El desorden financiero se produjo debido a una gran ampliación del gasto público iniciada en el año 2003 y el que aparentemente no se hubiera puesto un alto a las ampliaciones por parte del gobierno obligaba a que la administración estatal saliente escogiera entre dejar una deuda documentada con bancos cercana a los  mil 500 millones o dejar pasivos por esa cantidad (léase: proveedores sin cobrar), que obligaran a la administración entrante a contratar de emergencia un empréstito de un monto similar en las primeras semanas del nuevo gobierno.


¿Por qué José Joaquín se dedicó a desatar el gasto a su llegada a Finanzas y, en paralelo, fue introduciendo la idea de que encontró un enorme problema en la Secretaría? Volvemos al trasfondo político.
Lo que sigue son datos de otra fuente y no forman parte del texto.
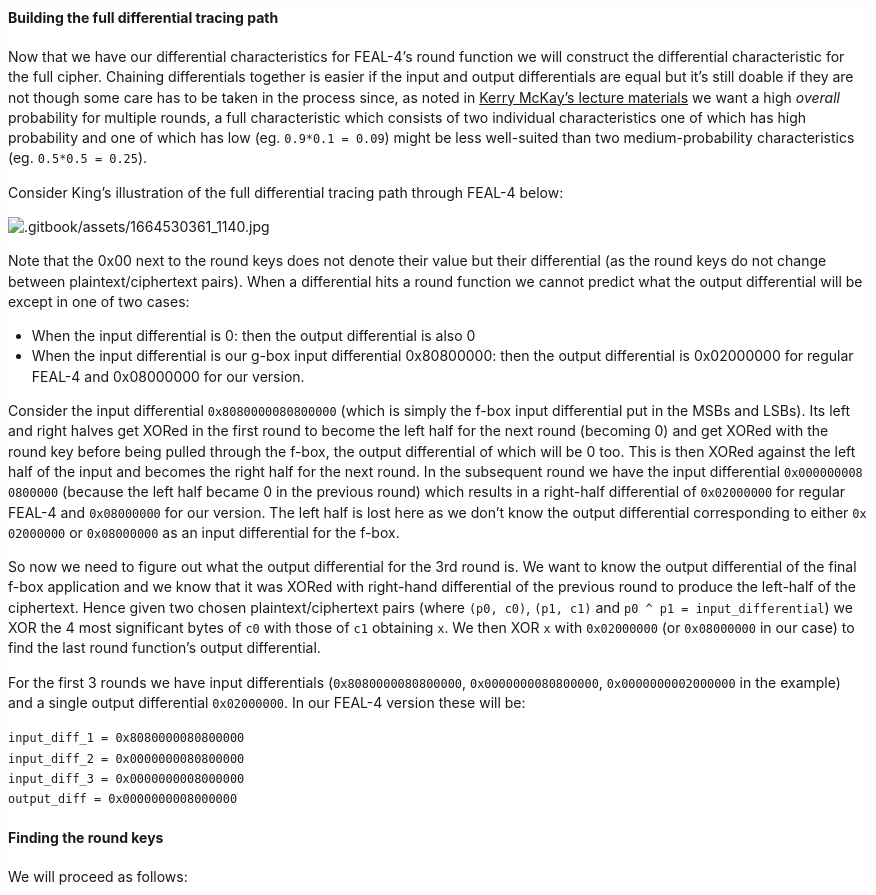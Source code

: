 #### Building the full differential tracing path

Now that we have our differential characteristics for FEAL-4’s round function we will construct the differential characteristic for the full cipher. Chaining differentials together is easier if the input and output differentials are equal but it’s still doable if they are not though some care has to be taken in the process since, as noted in [Kerry McKay’s lecture materials](http://opensecuritytraining.info/Cryptanalysis\_files/cryptanalysis\_4-25-2013.pdf) we want a high _overall_ probability for multiple rounds, a full characteristic which consists of two individual characteristics one of which has high probability and one of which has low (eg. `0.9*0.1 = 0.09`) might be less well-suited than two medium-probability characteristics (eg. `0.5*0.5 = 0.25`).

Consider King’s illustration of the full differential tracing path through FEAL-4 below:

![.gitbook/assets/1664530361\_1140.jpg](http://samvartaka.github.io/images/feal\_path.jpg)

Note that the 0x00 next to the round keys does not denote their value but their differential (as the round keys do not change between plaintext/ciphertext pairs). When a differential hits a round function we cannot predict what the output differential will be except in one of two cases:

* When the input differential is 0: then the output differential is also 0
* When the input differential is our g-box input differential 0x80800000: then the output differential is 0x02000000 for regular FEAL-4 and 0x08000000 for our version.

Consider the input differential `0x8080000080800000` (which is simply the f-box input differential put in the MSBs and LSBs). Its left and right halves get XORed in the first round to become the left half for the next round (becoming 0) and get XORed with the round key before being pulled through the f-box, the output differential of which will be 0 too. This is then XORed against the left half of the input and becomes the right half for the next round. In the subsequent round we have the input differential `0x0000000080800000` (because the left half became 0 in the previous round) which results in a right-half differential of `0x02000000` for regular FEAL-4 and `0x08000000` for our version. The left half is lost here as we don’t know the output differential corresponding to either `0x02000000` or `0x08000000` as an input differential for the f-box.

So now we need to figure out what the output differential for the 3rd round is. We want to know the output differential of the final f-box application and we know that it was XORed with right-hand differential of the previous round to produce the left-half of the ciphertext. Hence given two chosen plaintext/ciphertext pairs (where `(p0, c0)`, `(p1, c1)` and `p0 ^ p1 = input_differential`) we XOR the 4 most significant bytes of `c0` with those of `c1` obtaining `x`. We then XOR `x` with `0x02000000` (or `0x08000000` in our case) to find the last round function’s output differential.

For the first 3 rounds we have input differentials (`0x8080000080800000`, `0x0000000080800000`, `0x0000000002000000` in the example) and a single output differential `0x02000000`. In our FEAL-4 version these will be:

```
input_diff_1 = 0x8080000080800000
input_diff_2 = 0x0000000080800000
input_diff_3 = 0x0000000008000000
output_diff = 0x0000000008000000
```

#### Finding the round keys

We will proceed as follows:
En una célebre y polémica charla telefónica —reproducida en septiembre de 2003 en Intolerancia Diario— el entonces precandidato Sierra Sánchez le dijo a su operador Ernesto Echeguren que “hay que bajarle al tema financiero porque ya le está pegando al gobernador”. Poco después, el propio senador acusó al Grupo Finanzas de haber “engañado al gobernador” y exigió una explicación por el “mal uso de los recursos públicos”. A confesión de parte, relevo de prueba.


Queda una pregunta por responder. ¿Si existió ese sobregasto de 2 mil 300 millones de pesos reflejado en las cuentas públicas durante el 2003, cómo le hizo el gobierno anterior para entregar a la nueva administración un “estado sin deuda”? La respuesta es sencilla: los 2 mil 300 millones de pesos fueron financiados por un crédito de  mil 500 millones de pesos —de Bancomer— y mediante un anticipo de participaciones vía la Conago y el Fondo Petrolero cercano a los 700 millones, la mayor parte entregados en diciembre de ese año. Los restantes 100 millones fueron pasados como adeudos para el 2004.

 

Aquí nos detenos porque aquí se detuvo la verdad periodística. En su momento, Moreno Valle y Fernando Manzanilla no tuvieron empacho en acusar públicamente a José Joaquín Fernández, quien decidió guardar un silencio sepulcral al igual que Melquiades Morales. Hoy, la campaña electoral 2010 los rebasa a todos. ¿Surgirá una nueva verdad alrededor del hoyo financiero?